3. Expedited Drug Development Pathway

The FDA recognizes that sometimes during the development of a new drug to treat a disease or life-threatening disease that has few therapeutic options, the new treatment performs much better than standard-of-care in early trials. These drugs should be developed quickly and the FDA will seek to develop an expedited drug pathway for these promising therapies. The FDA also is developing a draft guidance on enrichment strategies in clinical trial development as well as a draft guidance on the use of a pathologic complete response - when no clinical evidence of a disease remains - as a surrogate endpoint for accelerated approval in primary high-risk breast cancer.

4. Harnessing the Potential of Data Mining and Information Sharing

The FDA is currently rebuilding its IT and data analytic capabilities to harness and exploit its large repository of clinical data. The hope is that the data the FDA possesses will allow the development of new targeted therapies and reduce the overall cost of drug development. The ability of companies to share information should avoid duplication of failures the FDA sees from multiple companies for the same or similar products. The Report also indicates that the FDA is currently developing the policies, standards, infrastructure, and tools for clinical study data to enable analysis across multiple studies. Within this structure, the FDA has launched the Partnerships in Comparative Effectiveness Science (PACES) program to support the development of new mathematical methods to support patient-centered outcomes research. The FDA is also creating a framework for building collaborative scientific computing communities through public-private partnerships which will incorporate multiple medical product development companies.

5. The Future of Medical Devices

To assist medical device innovators, the FDA is seeking to improve the predictability, consistency, and transparency of its premarket review programs.  Following collaboration with the medical device community, the Report indicates that the FDA is moving forward with several new actions through the CDRH Medical Device Innovation Initiative to help accelerate and reduce the time and cost of development, assessment, and review of innovative medical devices.
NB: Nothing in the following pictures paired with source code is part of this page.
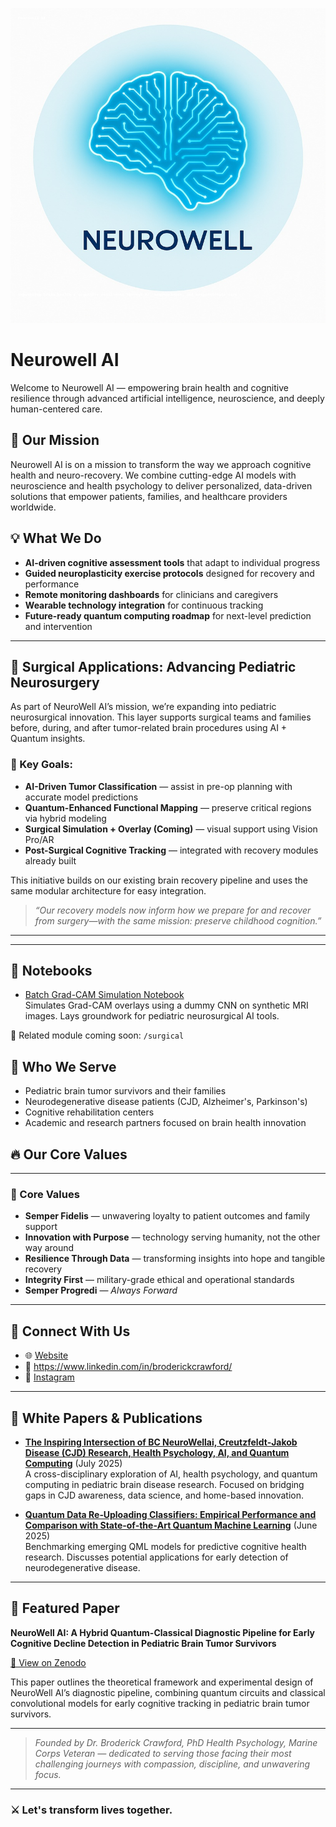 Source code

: ![Neurowell AI Banner](https://github.com/drbroderickcrawford/NEUROWELLAI/blob/main/NeuroWellAI_Profile_With_Description.jpeg?raw=true)
# Neurowell AI

Welcome to Neurowell AI — empowering brain health and cognitive resilience through advanced artificial intelligence, neuroscience, and deeply human-centered care.

## 🌟 Our Mission

Neurowell AI is on a mission to transform the way we approach cognitive health and neuro-recovery. We combine cutting-edge AI models with neuroscience and health psychology to deliver personalized, data-driven solutions that empower patients, families, and healthcare providers worldwide.

## 💡 What We Do

- **AI-driven cognitive assessment tools** that adapt to individual progress
- **Guided neuroplasticity exercise protocols** designed for recovery and performance
- **Remote monitoring dashboards** for clinicians and caregivers
- **Wearable technology integration** for continuous tracking
- **Future-ready quantum computing roadmap** for next-level prediction and intervention
- ---

## 🧩 Surgical Applications: Advancing Pediatric Neurosurgery

As part of NeuroWell AI’s mission, we’re expanding into pediatric neurosurgical innovation. This layer supports surgical teams and families before, during, and after tumor-related brain procedures using AI + Quantum insights.

### 🚨 Key Goals:
- **AI-Driven Tumor Classification** — assist in pre-op planning with accurate model predictions
- **Quantum-Enhanced Functional Mapping** — preserve critical regions via hybrid modeling
- **Surgical Simulation + Overlay (Coming)** — visual support using Vision Pro/AR
- **Post-Surgical Cognitive Tracking** — integrated with recovery modules already built

This initiative builds on our existing brain recovery pipeline and uses the same modular architecture for easy integration.

> *“Our recovery models now inform how we prepare for and recover from surgery—with the same mission: preserve childhood cognition.”*
---

---
## 🧪 Notebooks

- [Batch Grad-CAM Simulation Notebook](notebooks/batch_gradcam_pipeline_colab.ipynb)  
  Simulates Grad-CAM overlays using a dummy CNN on synthetic MRI images. Lays groundwork for pediatric neurosurgical AI tools.

📂 Related module coming soon: `/surgical`

## 🧬 Who We Serve

- Pediatric brain tumor survivors and their families
- Neurodegenerative disease patients (CJD, Alzheimer's, Parkinson's)
- Cognitive rehabilitation centers
- Academic and research partners focused on brain health innovation

## 🔥 Our Core Values

---

### 🧭 Core Values

- **Semper Fidelis** — unwavering loyalty to patient outcomes and family support  
- **Innovation with Purpose** — technology serving humanity, not the other way around  
- **Resilience Through Data** — transforming insights into hope and tangible recovery  
- **Integrity First** — military-grade ethical and operational standards  
- **Semper Progredi** — *Always Forward*

---


## 🚀 Connect With Us

- 🌐 [Website](https://neurowellai.com)
- 💼 https://www.linkedin.com/in/broderickcrawford/
- 📸 [Instagram](https://www.instagram.com/neurowell.ai/)

---

## 📄 White Papers & Publications

- **[The Inspiring Intersection of BC NeuroWellai, Creutzfeldt‑Jakob Disease (CJD) Research, Health Psychology, AI, and Quantum Computing](https://zenodo.org/records/15874309)** (July 2025)  
  A cross-disciplinary exploration of AI, health psychology, and quantum computing in pediatric brain disease research. Focused on bridging gaps in CJD awareness, data science, and home-based innovation.

- **[Quantum Data Re‑Uploading Classifiers: Empirical Performance and Comparison with State‑of‑the‑Art Quantum Machine Learning](https://zenodo.org/records/15765684)** (June 2025)  
  Benchmarking emerging QML models for predictive cognitive health research. Discusses potential applications for early detection of neurodegenerative disease.

---

## 📄 Featured Paper

**NeuroWell AI: A Hybrid Quantum-Classical Diagnostic Pipeline for Early Cognitive Decline Detection in Pediatric Brain Tumor Survivors**

[🔗 View on Zenodo](https://zenodo.org/record/16647807)

This paper outlines the theoretical framework and experimental design of NeuroWell AI’s diagnostic pipeline, combining quantum circuits and classical convolutional models for early cognitive tracking in pediatric brain tumor survivors.

---


> *Founded by Dr. Broderick Crawford, PhD Health Psychology, Marine Corps Veteran — dedicated to serving those facing their most challenging journeys with compassion, discipline, and unwavering focus.*

---

### ⚔️ Let's transform lives together.
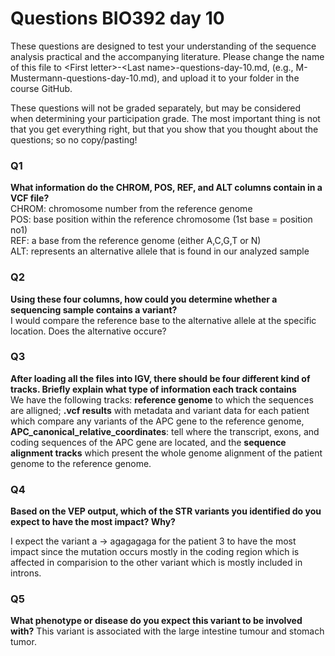 
# Questions BIO392 day 10
These questions are designed to test your understanding of the sequence analysis practical and the accompanying literature. Please change the name of this file to \<First letter\>-\<Last name\>-questions-day-10.md, (e.g., M-Mustermann-questions-day-10.md), and upload it to your folder in the course GitHub.

These questions will not be graded separately, but may be considered when determining your participation grade. The most important thing is not that you get everything right, but that you show that you thought about the questions; so no copy/pasting!

### Q1
**What information do the CHROM, POS, REF, and ALT columns contain in a VCF file?**
<br>CHROM: chromosome number from the reference genome
<br> POS: base position within the reference chromosome (1st base = position no1)
<br> REF: a base from the reference genome (either A,C,G,T or N)
<br> ALT: represents an alternative allele that is found in our analyzed sample


### Q2
**Using these four columns, how could you determine whether a sequencing sample contains a variant?**
<br> I would compare the reference base to the alternative allele at the specific location. Does the alternative occure? 

### Q3
**After loading all the files into IGV, there should be four different kind of tracks. Briefly explain what type of information each track contains**
<br> We have the following tracks:  **reference genome** to which the sequences are alligned; **.vcf results** with metadata and variant data for each patient which compare any variants of the APC gene to the reference genome, **APC_canonical_relative_coordinates**: tell where the transcript, exons, and coding sequences of the APC gene are located, and the **sequence alignment tracks** which present the whole genome alignment of the patient genome to the reference genome. 

### Q4
**Based on the VEP output, which of the STR variants you identified do you expect to have the most impact? Why?**

I expect the variant a -> agagagaga for the patient 3 to have the most impact since the mutation occurs mostly in the coding region which is affected in comparision to the other variant which is mostly included in introns.

### Q5
**What phenotype or disease do you expect this variant to be involved with?**
This variant is associated with the large intestine tumour and stomach tumor. 


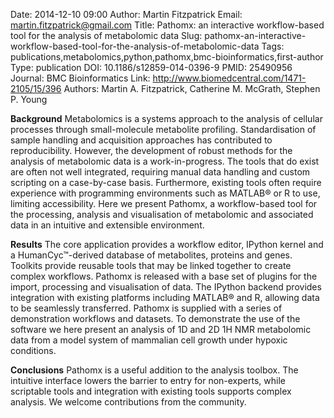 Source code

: Date: 2014-12-10 09:00
Author: Martin Fitzpatrick
Email: martin.fitzpatrick@gmail.com
Title: Pathomx: an interactive workflow-based tool for the analysis of metabolomic data
Slug: pathomx-an-interactive-workflow-based-tool-for-the-analysis-of-metabolomic-data
Tags: publications,metabolomics,python,pathomx,bmc-bioinformatics,first-author
Type: publication
DOI: 10.1186/s12859-014-0396-9
PMID: 25490956
Journal: BMC Bioinformatics
Link: http://www.biomedcentral.com/1471-2105/15/396
Authors: Martin A. Fitzpatrick, Catherine M. McGrath, Stephen P. Young

**Background** Metabolomics is a systems approach to the analysis of
cellular processes through small-molecule metabolite profiling.
Standardisation of sample handling and acquisition approaches has
contributed to reproducibility. However, the development of robust
methods for the analysis of metabolomic data is a work-in-progress. The
tools that do exist are often not well integrated, requiring manual data
handling and custom scripting on a case-by-case basis. Furthermore,
existing tools often require experience with programming environments
such as MATLAB® or R to use, limiting accessibility. Here we present
Pathomx, a workflow-based tool for the processing, analysis and
visualisation of metabolomic and associated data in an intuitive and
extensible environment.

**Results** The core application provides a workflow editor, IPython
kernel and a HumanCyc™-derived database of metabolites, proteins and
genes. Toolkits provide reusable tools that may be linked together to
create complex workflows. Pathomx is released with a base set of plugins
for the import, processing and visualisation of data. The IPython
backend provides integration with existing platforms including MATLAB®
and R, allowing data to be seamlessly transferred. Pathomx is supplied
with a series of demonstration workflows and datasets. To demonstrate
the use of the software we here present an analysis of 1D and 2D 1H NMR
metabolomic data from a model system of mammalian cell growth under
hypoxic conditions.

**Conclusions** Pathomx is a useful addition to the analysis toolbox.
The intuitive interface lowers the barrier to entry for non-experts,
while scriptable tools and integration with existing tools supports
complex analysis. We welcome contributions from the community.
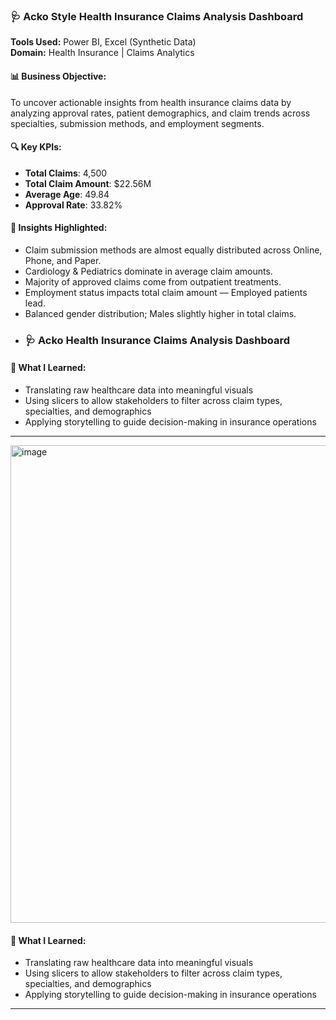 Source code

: ### 🩺 Acko Style Health Insurance Claims Analysis Dashboard

**Tools Used:** Power BI, Excel (Synthetic Data)  
**Domain:** Health Insurance | Claims Analytics

#### 📊 Business Objective:
To uncover actionable insights from health insurance claims data by analyzing approval rates, patient demographics, and claim trends across specialties, submission methods, and employment segments.

#### 🔍 Key KPIs:
- **Total Claims**: 4,500  
- **Total Claim Amount**: $22.56M  
- **Average Age**: 49.84  
- **Approval Rate**: 33.82%

#### 📌 Insights Highlighted:
- Claim submission methods are almost equally distributed across Online, Phone, and Paper.
- Cardiology & Pediatrics dominate in average claim amounts.
- Majority of approved claims come from outpatient treatments.
- Employment status impacts total claim amount — Employed patients lead.
- Balanced gender distribution; Males slightly higher in total claims.
- ### 🩺 Acko Health Insurance Claims Analysis Dashboard



#### 🧠 What I Learned:
- Translating raw healthcare data into meaningful visuals
- Using slicers to allow stakeholders to filter across claim types, specialties, and demographics
- Applying storytelling to guide decision-making in insurance operations

---

<img width="1459" height="764" alt="image" src="https://github.com/user-attachments/assets/ff847fa4-8c97-4bb3-8239-8f67822bb2aa" />



#### 🧠 What I Learned:
- Translating raw healthcare data into meaningful visuals
- Using slicers to allow stakeholders to filter across claim types, specialties, and demographics
- Applying storytelling to guide decision-making in insurance operations

---

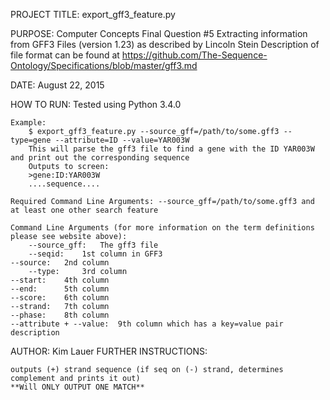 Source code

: PROJECT TITLE: export_gff3_feature.py 

PURPOSE: Computer Concepts Final Question #5
	 Extracting information from GFF3 Files (version 1.23) as described by Lincoln Stein
         Description of file format can be found at 
	 https://github.com/The-Sequence-Ontology/Specifications/blob/master/gff3.md 

DATE: August 22, 2015

HOW TO RUN: Tested using Python 3.4.0

    Example:
        $ export_gff3_feature.py --source_gff=/path/to/some.gff3 --type=gene --attribute=ID --value=YAR003W
        This will parse the gff3 file to find a gene with the ID YAR003W and print out the corresponding sequence
        Outputs to screen:              
		>gene:ID:YAR003W
		....sequence....		

    Required Command Line Arguments: --source_gff=/path/to/some.gff3 and at least one other search feature
                                     
    Command Line Arguments (for more information on the term definitions please see website above):
        --source_gff:	The gff3 file
        --seqid:	1st column in GFF3 
	--source:	2nd column
        --type:		3rd column
	--start:	4th column
	--end:		5th column
	--score:	6th column
	--strand:	7th column
	--phase:	8th column
	--attribute + --value:	9th column which has a key=value pair description

AUTHOR: Kim Lauer
FURTHER INSTRUCTIONS:

	outputs (+) strand sequence (if seq on (-) strand, determines complement and prints it out)
	**Will ONLY OUTPUT ONE MATCH**
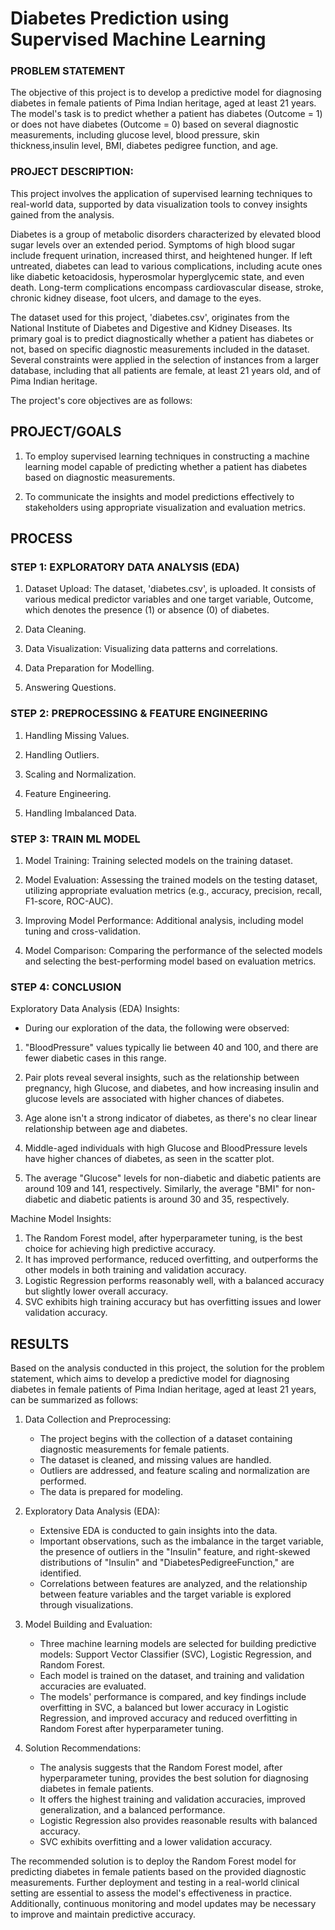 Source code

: # Diabetes Prediction using Supervised Machine Learning


### PROBLEM STATEMENT

 The objective of this project is to develop a predictive model for diagnosing diabetes in female patients of Pima Indian heritage, aged at least 21 years. The model's task is to predict whether a patient has diabetes (Outcome = 1) or does not have diabetes (Outcome = 0) based on several diagnostic measurements, including glucose level, blood pressure, skin thickness,insulin level, BMI, diabetes pedigree function, and age.

### PROJECT DESCRIPTION:

 This project involves the application of supervised learning techniques to real-world data, supported by data visualization tools to convey insights gained from the analysis.

 Diabetes is a group of metabolic disorders characterized by elevated blood sugar levels over an extended period. Symptoms of high blood sugar include frequent urination, increased thirst, and heightened hunger. If left untreated, diabetes can lead to various complications, including acute ones like diabetic ketoacidosis, hyperosmolar hyperglycemic state, and even death. Long-term complications encompass cardiovascular disease, stroke, chronic kidney disease, foot ulcers, and damage to the eyes.

 The dataset used for this project, 'diabetes.csv', originates from the National Institute of Diabetes and Digestive and Kidney Diseases. Its primary goal is to predict diagnostically whether a patient has diabetes or not, based on specific diagnostic    measurements included in the dataset. Several constraints were applied in the selection of instances from a larger database, including that all patients are female, at least 21 years old, and of Pima Indian heritage.

The project's core objectives are as follows:


## PROJECT/GOALS

 1. To employ supervised learning techniques in constructing a machine learning model capable of predicting whether a patient has diabetes based on diagnostic measurements.

 2. To communicate the insights and model predictions effectively to stakeholders using appropriate visualization and evaluation metrics.


## PROCESS

### STEP 1: EXPLORATORY DATA ANALYSIS (EDA)

     
1. Dataset Upload: The dataset, 'diabetes.csv', is uploaded. It consists of various medical predictor variables and one target variable, Outcome, which denotes the presence (1) or absence (0) of diabetes.

2. Data Cleaning.

3. Data Visualization: Visualizing data patterns and correlations.

4. Data Preparation for Modelling.

5. Answering Questions.

### STEP 2: PREPROCESSING & FEATURE ENGINEERING 


1. Handling Missing Values.

2. Handling Outliers.

3. Scaling and Normalization.

4. Feature Engineering.

5. Handling Imbalanced Data.


### STEP 3: TRAIN ML MODEL

1. Model Training: Training selected models on the training dataset.

2. Model Evaluation: Assessing the trained models on the testing dataset, utilizing appropriate evaluation metrics (e.g., accuracy, precision, recall, F1-score, ROC-AUC).

3. Improving Model Performance: Additional analysis, including model tuning and cross-validation.

4. Model Comparison: Comparing the performance of the selected models and selecting the best-performing model based on evaluation metrics.


### STEP 4: CONCLUSION

Exploratory Data Analysis (EDA) Insights:

- During our exploration of the data, the following were observed:

1. "BloodPressure" values typically lie between 40 and 100, and there are fewer diabetic cases in this range.

2. Pair plots reveal several insights, such as the relationship between pregnancy, high Glucose, and diabetes, and how increasing insulin and glucose levels are associated with higher chances of diabetes.

3. Age alone isn't a strong indicator of diabetes, as there's no clear linear relationship between age and diabetes.

4. Middle-aged individuals with high Glucose and BloodPressure levels have higher chances of diabetes, as seen in the scatter plot.

5. The average "Glucose" levels for non-diabetic and diabetic patients are around 109 and 141, respectively. Similarly, the average "BMI" for non-diabetic and diabetic patients is around 30 and 35, respectively.

Machine Model Insights:

1. The Random Forest model, after hyperparameter tuning, is the best choice for achieving high predictive accuracy.
2. It has improved performance, reduced overfitting, and outperforms the other models in both training and validation accuracy.
3. Logistic Regression performs reasonably well, with a balanced accuracy but slightly lower overall accuracy.
4. SVC exhibits high training accuracy but has overfitting issues and lower validation accuracy.

## RESULTS

Based on the analysis conducted in this project, the solution for the problem statement, which aims to develop a predictive model for diagnosing diabetes in female patients of Pima Indian heritage, aged at least 21 years, can be summarized as follows:

1.  Data Collection and Preprocessing:
    - The project begins with the collection of a dataset containing diagnostic measurements for female patients. 
    - The dataset is cleaned, and missing values are handled.
    - Outliers are addressed, and feature scaling and normalization are performed.
    - The data is prepared for modeling.

2.  Exploratory Data Analysis (EDA):
    - Extensive EDA is conducted to gain insights into the data.
    - Important observations, such as the imbalance in the target variable, the presence of outliers in the "Insulin" feature,    and right-skewed distributions of "Insulin" and "DiabetesPedigreeFunction," are identified.
    - Correlations between features are analyzed, and the relationship between feature variables and the target variable is explored through visualizations.

3.  Model Building and Evaluation:
    - Three machine learning models are selected for building predictive models: Support Vector Classifier (SVC), Logistic Regression, and Random Forest.
    - Each model is trained on the dataset, and training and validation accuracies are evaluated.
    - The models' performance is compared, and key findings include overfitting in SVC, a balanced but lower accuracy in Logistic  Regression, and improved accuracy and reduced overfitting in Random Forest after hyperparameter tuning.

4.  Solution Recommendations:
    - The analysis suggests that the Random Forest model, after hyperparameter tuning, provides the best solution for diagnosing   diabetes in female patients.
    - It offers the highest training and validation accuracies, improved generalization, and a balanced performance.
    - Logistic Regression also provides reasonable results with balanced accuracy.
    - SVC exhibits overfitting and a lower validation accuracy.

   The recommended solution is to deploy the Random Forest model for predicting diabetes in female patients based on the provided diagnostic measurements. Further deployment and testing in a real-world clinical setting are essential to assess the model's effectiveness in practice. Additionally, continuous monitoring and model updates may be necessary to improve and maintain predictive accuracy.

  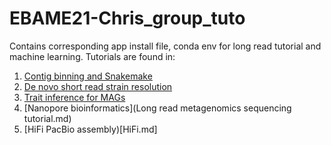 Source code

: # EBAME21-Chris_group_tuto
Contains corresponding app install file, conda env for long read tutorial and machine learning. 
Tutorials are found in:
1. [Contig binning and Snakemake](Binning.md)
2. [De novo short read strain resolution](StrainResolution.md)
3. [Trait inference for MAGs](TraitInference.md)
4. [Nanopore bioinformatics](Long read metagenomics sequencing tutorial.md)
5. [HiFi PacBio assembly)[HiFi.md]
For example, the Report highlights a newly created expedited review program called the Innovation Pathway that will provide a more streamlined pathway to market for technologies. Moreover, to improve consistency between review teams for medical devices, all new FDA reviewers are required to participate in a Reviewer Certification Program.

6. Training the Next Generation of Innovators

A new Future Innovators Programs is planned, to bring practical regulatory science and policy training to meet the scientific and technological demands of the next century. Under this program, the FDA will hire qualified individuals for short-term positions within the FDA.

7. Improving FDA Regulations

Based on feedback from the industry and academia and other stakeholders, and under the direction of the Commissioner, the FDA is currently reviewing its regulations to identify burdensome, unclear, obsolete, or ineffective regulations.

A Commitment to Innovation, Education and Expediency

The Report clearly shows a commitment to easing the financial burden and uncertainty innovators face within the present regulatory climate. The FDA's willingness to partner with industry and academia to improve the regulatory process should also be commended. While ambitious, the Report indicates the FDA is listening to industry and working to harness the power and potential of today's technologies.